Let’s start from the diagram for the question:

Let ‘s take CD as the tower of height H and AD be the flagstaff of 7 m.

Point B is Q distance away from C.

Step 1: Let’s start from In Δ BCD, tan ∠ DBC = $\frac{CD}{BC}$

∴ tan 30⁰ = $\frac{1}{\sqrt 3} = \frac{H}{Q}$

∴ Q = H √3 …………. (i)

Step 2: Next, in Δ ABC, tan ∠ ABC = $\frac{AC}BC}$

∴ tan 45⁰ = $\frac{H + 7}{Q}$

∴ 1 = $\frac{H + 7}{Q}$

∴ Q = H + 7 …………. (ii)

(Note: Here we calculate Q in terms of H. When we will get all H terms together and value of H will be calculated.)

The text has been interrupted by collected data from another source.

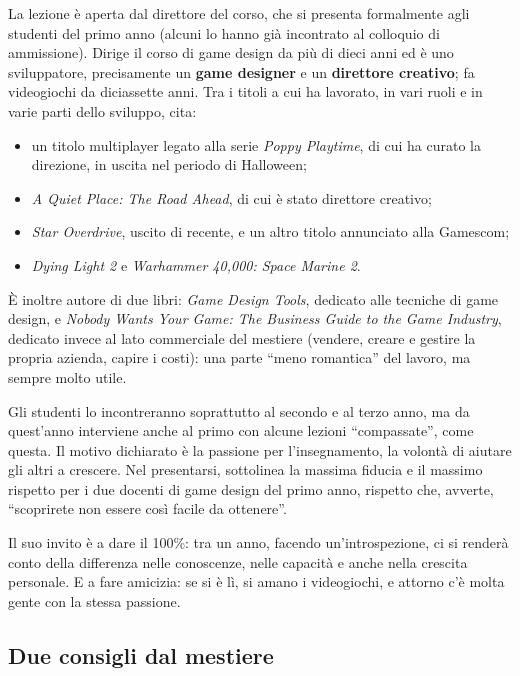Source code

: La lezione è aperta dal direttore del corso, che si presenta formalmente agli
studenti del primo anno (alcuni lo hanno già incontrato al colloquio di
ammissione). Dirige il corso di game design da più di dieci anni ed è uno
sviluppatore, precisamente un \textbf{game designer} e un \textbf{direttore
creativo}; fa videogiochi da diciassette anni. Tra i titoli a cui ha lavorato,
in vari ruoli e in varie parti dello sviluppo, cita:
\begin{itemize}
  \item un titolo multiplayer legato alla serie \emph{Poppy Playtime}, di cui
        ha curato la direzione, in uscita nel periodo di Halloween;
  \item \emph{A Quiet Place: The Road Ahead}, di cui è stato direttore
        creativo;
  \item \emph{Star Overdrive}, uscito di recente, e un altro titolo annunciato
        alla Gamescom;
  \item \emph{Dying Light 2} e \emph{Warhammer 40,000: Space Marine 2}.
\end{itemize}
È inoltre autore di due libri: \emph{Game Design Tools}, dedicato alle
tecniche di game design, e \emph{Nobody Wants Your Game: The Business Guide to
the Game Industry}, dedicato invece al lato commerciale del mestiere (vendere,
creare e gestire la propria azienda, capire i costi): una parte ``meno
romantica'' del lavoro, ma sempre molto utile.

Gli studenti lo incontreranno soprattutto al secondo e al terzo anno, ma da
quest'anno interviene anche al primo con alcune lezioni ``compassate'', come
questa. Il motivo dichiarato è la passione per l'insegnamento, la volontà di
aiutare gli altri a crescere. Nel presentarsi, sottolinea la massima fiducia e
il massimo rispetto per i due docenti di game design del primo anno, rispetto
che, avverte, ``scoprirete non essere così facile da ottenere''.

Il suo invito è a dare il 100\%: tra un anno, facendo un'introspezione, ci si
renderà conto della differenza nelle conoscenze, nelle capacità e anche nella
crescita personale. E a fare amicizia: se si è lì, si amano i videogiochi, e
attorno c'è molta gente con la stessa passione.

\subsection{Due consigli dal mestiere}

Step 3: From equation (i) and equation (ii), we get:

H √3 = H + 7

∴ H √3 – H = 7

∴ H (√3 – 1) = 7

∴ H = $\frac {7}{\sqrt 3 - 1}$

∴ H = $\frac {7}{\sqrt 3 - 1} \times \frac{ \sqrt 3 + 1}{\sqrt 3 + 1}$

∴ H = $\frac {7 (\sqrt 3 + 1)}{(\sqrt 3 - 1)(\sqrt 3 + 1)}$

∴ H = $\frac {7(\sqrt 3 + 1)}{(\sqrt 3)^2 - (1)^2}$ (by (a + b) ( a – b) = a² – b² )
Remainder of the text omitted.